Former Research Student

Research overview

I am a Ph.D. student fascinated by machine learning and computational statistics. My research at Lancaster addresses predictive analytics and forecasting.

In my work, I am particularly looking into deep learning, probabilistic programming and its application in interdisciplinary fields such as neuroscience or business related-topics such connected vehicles.

Moreover, I spend attention to computational architectures such as cloud computing which enables to embed computationally intensive methods for high dimensional data into the business environment.

Research Interests

My general research interests lie in the areas of machine learning and computational statistics, and its application in neuroscience and operations research related application fields such as connected vehicles or energy markets.

The increasing computational performance of modern computation architectures as well as the volume, variety, velocity, and veracity of nowadays available data, foster the exploration and development of ways to automatically learn and understand complex representations of high dimensional data, such as time-dependent data from vehicle sensors or human brain signals. Learning such representations enables methodological improvements in various scientific fields and could lead into a new era of economic changes. This potential motivates my research interests in deep learning and probabilistic programming. Particularly the fusion of probabilistic approaches and deep learning fascinates me.

Therefore, I addressed deep learning and probabilistic programming in my master thesis, in which I aimed to develop a novel approach for predictive maintenance of connected vehicles in a big data architecture. In this work, I sought to consider not only algorithms but also the integration of data science from a system-level perspective. Regarding the practical application of machine learning and computational statistics, the algorithms itself are only a small fraction of a vast and technically complex architecture. Thus, distributed computing and cloud computing are in my scope of my research.

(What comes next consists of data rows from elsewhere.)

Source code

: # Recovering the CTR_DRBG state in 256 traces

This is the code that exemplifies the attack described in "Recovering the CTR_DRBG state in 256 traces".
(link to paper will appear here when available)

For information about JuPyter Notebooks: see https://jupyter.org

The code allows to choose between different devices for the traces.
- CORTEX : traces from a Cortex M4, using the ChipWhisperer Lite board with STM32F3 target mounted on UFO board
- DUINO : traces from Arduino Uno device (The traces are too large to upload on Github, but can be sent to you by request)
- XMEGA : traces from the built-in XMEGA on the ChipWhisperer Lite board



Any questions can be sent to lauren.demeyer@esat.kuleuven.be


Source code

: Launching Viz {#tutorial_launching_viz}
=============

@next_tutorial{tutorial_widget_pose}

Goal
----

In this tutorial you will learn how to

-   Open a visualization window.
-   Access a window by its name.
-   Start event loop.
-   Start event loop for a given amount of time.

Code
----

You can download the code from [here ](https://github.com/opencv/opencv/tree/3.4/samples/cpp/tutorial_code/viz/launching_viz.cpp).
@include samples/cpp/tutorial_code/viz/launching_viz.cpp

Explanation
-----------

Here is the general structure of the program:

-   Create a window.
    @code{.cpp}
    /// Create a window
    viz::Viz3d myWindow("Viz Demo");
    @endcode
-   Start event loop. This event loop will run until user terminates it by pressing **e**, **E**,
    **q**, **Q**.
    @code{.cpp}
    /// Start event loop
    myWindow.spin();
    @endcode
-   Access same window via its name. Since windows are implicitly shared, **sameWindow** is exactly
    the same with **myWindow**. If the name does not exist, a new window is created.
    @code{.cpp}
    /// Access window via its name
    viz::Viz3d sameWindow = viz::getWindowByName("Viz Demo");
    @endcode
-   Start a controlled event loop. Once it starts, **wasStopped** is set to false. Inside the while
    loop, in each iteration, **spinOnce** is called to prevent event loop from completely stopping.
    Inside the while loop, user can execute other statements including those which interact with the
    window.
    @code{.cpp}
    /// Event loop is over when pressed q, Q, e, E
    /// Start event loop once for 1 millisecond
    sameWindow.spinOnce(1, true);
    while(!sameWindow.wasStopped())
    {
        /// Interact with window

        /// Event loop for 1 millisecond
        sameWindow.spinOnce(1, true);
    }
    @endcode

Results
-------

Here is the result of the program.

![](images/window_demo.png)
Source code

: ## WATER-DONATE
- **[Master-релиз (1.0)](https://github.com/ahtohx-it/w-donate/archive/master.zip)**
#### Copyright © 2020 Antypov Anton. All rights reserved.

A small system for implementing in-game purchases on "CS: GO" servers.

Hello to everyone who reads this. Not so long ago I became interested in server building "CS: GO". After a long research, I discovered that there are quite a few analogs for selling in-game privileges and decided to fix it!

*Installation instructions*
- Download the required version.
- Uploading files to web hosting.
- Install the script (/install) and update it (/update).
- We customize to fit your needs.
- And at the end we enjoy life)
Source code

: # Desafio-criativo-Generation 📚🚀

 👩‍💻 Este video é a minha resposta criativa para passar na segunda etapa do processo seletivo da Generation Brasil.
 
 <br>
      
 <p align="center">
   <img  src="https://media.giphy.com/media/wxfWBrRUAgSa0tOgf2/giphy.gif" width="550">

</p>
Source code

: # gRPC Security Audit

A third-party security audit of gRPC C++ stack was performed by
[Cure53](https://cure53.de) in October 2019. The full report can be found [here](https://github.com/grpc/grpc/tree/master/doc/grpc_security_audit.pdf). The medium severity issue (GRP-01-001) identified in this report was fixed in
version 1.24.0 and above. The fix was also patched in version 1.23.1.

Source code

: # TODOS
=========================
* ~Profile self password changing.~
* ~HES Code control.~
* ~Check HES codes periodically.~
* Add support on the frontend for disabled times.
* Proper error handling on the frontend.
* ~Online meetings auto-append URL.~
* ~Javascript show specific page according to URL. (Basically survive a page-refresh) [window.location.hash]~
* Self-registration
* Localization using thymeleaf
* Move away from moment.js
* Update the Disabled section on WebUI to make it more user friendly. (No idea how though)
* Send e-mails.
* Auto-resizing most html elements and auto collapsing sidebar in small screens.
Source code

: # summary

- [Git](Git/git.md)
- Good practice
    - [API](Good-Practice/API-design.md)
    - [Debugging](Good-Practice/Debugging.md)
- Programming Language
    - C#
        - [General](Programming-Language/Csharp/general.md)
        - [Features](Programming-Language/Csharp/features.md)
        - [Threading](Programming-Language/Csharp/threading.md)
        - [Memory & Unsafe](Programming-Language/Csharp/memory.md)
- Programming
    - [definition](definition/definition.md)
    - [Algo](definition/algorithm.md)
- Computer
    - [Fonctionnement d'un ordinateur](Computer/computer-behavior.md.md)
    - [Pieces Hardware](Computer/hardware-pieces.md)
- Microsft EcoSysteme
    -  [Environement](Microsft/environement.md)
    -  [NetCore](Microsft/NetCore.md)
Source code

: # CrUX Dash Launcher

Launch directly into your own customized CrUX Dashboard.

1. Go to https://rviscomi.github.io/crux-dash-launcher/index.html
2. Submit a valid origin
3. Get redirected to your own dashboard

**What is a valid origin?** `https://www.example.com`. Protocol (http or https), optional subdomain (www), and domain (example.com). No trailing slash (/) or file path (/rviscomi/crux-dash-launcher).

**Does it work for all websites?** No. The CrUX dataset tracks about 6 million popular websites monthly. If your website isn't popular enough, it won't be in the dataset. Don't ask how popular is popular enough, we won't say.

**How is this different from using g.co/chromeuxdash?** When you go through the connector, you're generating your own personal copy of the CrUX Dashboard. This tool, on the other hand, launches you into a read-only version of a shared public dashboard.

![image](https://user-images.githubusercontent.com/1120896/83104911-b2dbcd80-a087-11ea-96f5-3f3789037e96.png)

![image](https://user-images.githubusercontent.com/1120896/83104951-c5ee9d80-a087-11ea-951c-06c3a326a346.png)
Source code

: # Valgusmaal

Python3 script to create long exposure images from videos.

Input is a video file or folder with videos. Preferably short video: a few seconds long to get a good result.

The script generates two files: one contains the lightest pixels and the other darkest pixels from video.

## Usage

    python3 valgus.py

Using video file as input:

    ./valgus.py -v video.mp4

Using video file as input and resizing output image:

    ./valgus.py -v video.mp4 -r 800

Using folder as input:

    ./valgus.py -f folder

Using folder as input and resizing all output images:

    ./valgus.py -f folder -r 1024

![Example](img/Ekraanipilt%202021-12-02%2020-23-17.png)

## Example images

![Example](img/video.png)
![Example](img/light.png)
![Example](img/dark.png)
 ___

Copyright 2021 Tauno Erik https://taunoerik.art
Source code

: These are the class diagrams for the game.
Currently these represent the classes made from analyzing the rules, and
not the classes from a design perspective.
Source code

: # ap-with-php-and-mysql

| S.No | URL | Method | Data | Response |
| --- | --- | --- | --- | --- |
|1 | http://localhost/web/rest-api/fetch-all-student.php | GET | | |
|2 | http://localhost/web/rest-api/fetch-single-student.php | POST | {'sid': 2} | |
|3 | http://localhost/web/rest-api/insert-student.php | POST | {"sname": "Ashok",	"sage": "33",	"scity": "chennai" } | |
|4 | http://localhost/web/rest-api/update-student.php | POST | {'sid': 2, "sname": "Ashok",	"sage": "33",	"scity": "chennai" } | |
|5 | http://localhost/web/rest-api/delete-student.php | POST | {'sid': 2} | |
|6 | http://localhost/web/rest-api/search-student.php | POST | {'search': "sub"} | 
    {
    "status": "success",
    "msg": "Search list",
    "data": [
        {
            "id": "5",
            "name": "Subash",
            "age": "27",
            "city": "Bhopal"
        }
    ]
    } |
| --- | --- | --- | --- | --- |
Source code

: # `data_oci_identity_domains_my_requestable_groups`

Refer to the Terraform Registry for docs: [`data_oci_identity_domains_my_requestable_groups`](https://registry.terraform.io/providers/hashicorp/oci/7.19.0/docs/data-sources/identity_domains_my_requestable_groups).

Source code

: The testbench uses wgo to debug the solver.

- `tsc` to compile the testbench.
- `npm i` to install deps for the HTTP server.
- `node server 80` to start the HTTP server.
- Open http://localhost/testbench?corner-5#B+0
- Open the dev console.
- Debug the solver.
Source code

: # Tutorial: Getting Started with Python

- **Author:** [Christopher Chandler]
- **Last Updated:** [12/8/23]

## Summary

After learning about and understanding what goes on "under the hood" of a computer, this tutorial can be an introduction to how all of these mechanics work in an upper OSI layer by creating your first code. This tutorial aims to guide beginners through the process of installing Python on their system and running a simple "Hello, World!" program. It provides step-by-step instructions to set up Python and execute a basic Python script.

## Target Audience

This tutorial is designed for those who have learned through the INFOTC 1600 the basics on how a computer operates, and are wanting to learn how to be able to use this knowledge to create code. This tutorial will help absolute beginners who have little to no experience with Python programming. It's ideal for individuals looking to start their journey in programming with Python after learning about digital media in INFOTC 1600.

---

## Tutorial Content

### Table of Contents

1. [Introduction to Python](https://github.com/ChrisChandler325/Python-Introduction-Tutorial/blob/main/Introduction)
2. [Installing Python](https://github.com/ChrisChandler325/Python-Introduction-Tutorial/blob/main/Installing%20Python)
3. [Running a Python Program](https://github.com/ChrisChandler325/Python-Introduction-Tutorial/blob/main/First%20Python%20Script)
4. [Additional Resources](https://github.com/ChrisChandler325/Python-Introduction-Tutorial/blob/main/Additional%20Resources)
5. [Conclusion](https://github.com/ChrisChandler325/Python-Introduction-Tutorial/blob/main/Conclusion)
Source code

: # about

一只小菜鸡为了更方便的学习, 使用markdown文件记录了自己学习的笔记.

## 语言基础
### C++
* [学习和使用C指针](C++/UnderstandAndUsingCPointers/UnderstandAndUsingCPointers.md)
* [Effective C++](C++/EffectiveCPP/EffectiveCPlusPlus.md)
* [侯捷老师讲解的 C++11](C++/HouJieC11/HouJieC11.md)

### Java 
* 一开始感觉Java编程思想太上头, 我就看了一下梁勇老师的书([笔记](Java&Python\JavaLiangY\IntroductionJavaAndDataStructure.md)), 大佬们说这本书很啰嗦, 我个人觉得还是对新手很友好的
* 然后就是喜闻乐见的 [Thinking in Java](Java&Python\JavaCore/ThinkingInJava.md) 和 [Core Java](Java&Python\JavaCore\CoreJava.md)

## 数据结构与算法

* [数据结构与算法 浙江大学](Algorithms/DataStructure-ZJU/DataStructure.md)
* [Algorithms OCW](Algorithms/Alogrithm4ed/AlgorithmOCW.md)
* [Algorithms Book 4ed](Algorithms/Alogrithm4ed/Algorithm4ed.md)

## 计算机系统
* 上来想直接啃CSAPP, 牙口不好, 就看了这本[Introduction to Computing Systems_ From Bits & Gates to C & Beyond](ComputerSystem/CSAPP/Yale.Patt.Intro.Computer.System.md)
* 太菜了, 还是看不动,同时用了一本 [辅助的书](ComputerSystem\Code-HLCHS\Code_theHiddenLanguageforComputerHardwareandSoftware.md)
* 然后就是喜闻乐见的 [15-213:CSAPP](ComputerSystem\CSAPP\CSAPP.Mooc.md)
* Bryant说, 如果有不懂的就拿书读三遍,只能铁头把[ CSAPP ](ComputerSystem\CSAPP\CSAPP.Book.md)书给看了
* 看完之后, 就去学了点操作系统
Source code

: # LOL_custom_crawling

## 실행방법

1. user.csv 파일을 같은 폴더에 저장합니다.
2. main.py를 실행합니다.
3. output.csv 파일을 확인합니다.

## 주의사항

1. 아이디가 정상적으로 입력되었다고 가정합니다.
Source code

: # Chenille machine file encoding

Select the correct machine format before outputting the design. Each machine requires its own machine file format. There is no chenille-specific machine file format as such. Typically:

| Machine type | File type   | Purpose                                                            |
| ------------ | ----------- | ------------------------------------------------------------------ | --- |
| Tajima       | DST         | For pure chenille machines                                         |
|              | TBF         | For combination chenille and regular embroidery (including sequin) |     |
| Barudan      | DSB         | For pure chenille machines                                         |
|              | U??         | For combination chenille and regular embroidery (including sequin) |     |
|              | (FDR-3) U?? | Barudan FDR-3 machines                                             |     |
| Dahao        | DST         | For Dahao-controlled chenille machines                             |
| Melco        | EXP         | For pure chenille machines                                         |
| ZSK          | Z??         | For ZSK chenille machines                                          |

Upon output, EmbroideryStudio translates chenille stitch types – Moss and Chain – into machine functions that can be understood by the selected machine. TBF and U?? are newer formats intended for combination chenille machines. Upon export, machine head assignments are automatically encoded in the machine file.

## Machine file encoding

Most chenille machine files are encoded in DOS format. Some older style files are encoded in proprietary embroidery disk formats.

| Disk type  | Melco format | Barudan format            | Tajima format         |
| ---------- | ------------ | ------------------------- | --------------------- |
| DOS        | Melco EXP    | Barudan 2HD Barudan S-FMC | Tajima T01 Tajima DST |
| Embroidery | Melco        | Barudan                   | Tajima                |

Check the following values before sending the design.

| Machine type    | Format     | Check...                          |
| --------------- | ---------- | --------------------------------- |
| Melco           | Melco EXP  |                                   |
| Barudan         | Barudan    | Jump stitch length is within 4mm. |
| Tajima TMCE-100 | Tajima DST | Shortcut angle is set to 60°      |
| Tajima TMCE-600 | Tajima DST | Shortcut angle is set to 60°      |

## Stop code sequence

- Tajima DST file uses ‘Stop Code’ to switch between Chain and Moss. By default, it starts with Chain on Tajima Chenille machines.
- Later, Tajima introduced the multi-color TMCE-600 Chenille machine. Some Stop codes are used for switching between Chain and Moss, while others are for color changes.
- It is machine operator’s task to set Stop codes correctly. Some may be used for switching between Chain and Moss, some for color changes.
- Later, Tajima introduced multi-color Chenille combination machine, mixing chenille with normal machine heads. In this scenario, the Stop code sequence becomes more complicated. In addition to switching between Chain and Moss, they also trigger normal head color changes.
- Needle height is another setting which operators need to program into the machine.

Currently, I focus on neuroimaging of human-brain signals, where I combine methods of signal processing, such as wavelets, and deep learning approaches. On the one hand, the human brain inspired a variety of machine learning algorithms, such as the first neural networks. On the other hand, machine learning plays a vital role in the discovery of the brain. The mutual exchange between both neuroscience and machine learning continuously stimulates both disciplines. Hence, neuroscience is not only an exciting application for machine learning, it also allows me to get a better understanding of the algorithms itself.

Moreover, my work is related to market segmentation of the airline market and I contribute to a demand management project in E-Fulfillment by providing a customer choice model.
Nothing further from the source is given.